▎ 摘　　要

The Ni-based catalysts are considered to be the most promising non-noble metal catalysts for the hydrogen oxidation reaction (HOR) in alkaline fuel cells (AFCs). However, their further optimization is restricted by the unclear HOR mechanism. In this work, the density functional theory calculations were carried out to study the alkaline HOR on pure Ni-13 and Ni(13 )supported on graphene (Ni-13/G) and B- and N-doped graphene (Ni-13/BG and Ni-13/NG).
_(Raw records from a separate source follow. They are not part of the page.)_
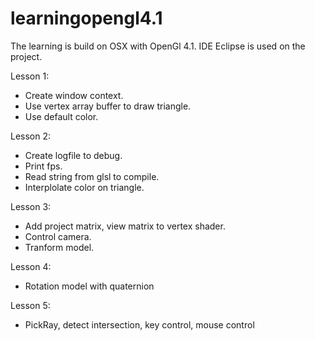 # learningopengl4.1
The learning is build on OSX with OpenGl 4.1.
IDE Eclipse is used on the project.

Lesson 1: 
+ Create window context.
+ Use vertex array buffer to draw triangle.
+ Use default color.

Lesson 2:
+ Create logfile to debug.
+ Print fps.
+ Read string from glsl to compile.
+ Interplolate color on triangle.

Lesson 3:
+ Add project matrix, view matrix to vertex shader.
+ Control camera.
+ Tranform model.

Lesson 4:
+ Rotation model with quaternion

Lesson 5:
+ PickRay, detect intersection, key control, mouse control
The calculations indicate that the HOR proceeds preferentially through the Tafel-Volmer mechanism, in which the adsorption of H* plays a dominant role in the HOR activity. The graphene support and B/N dopants can apparently lower the d-band center of Ni-13, thereby weakening the adsorption of H*, which leads to the HOR activity sequence of Ni-13 < Ni-13/G < Ni-13/BG < Ni-13/NG. Furthermore, compared to pure Ni-13, the oxidation resistance of Ni-13/G, Ni-13/BG and Ni-13/NG is also improved via elevating onset potential of the OH* phase and reducing energy barriers of the OH* reduction with H* and H-2* . An efficient way to improve the HOR performance is tuning the adsorption of H* to accelerate the HOR rate and regulating the adsorption of OH* to enhance the antioxidant capacity.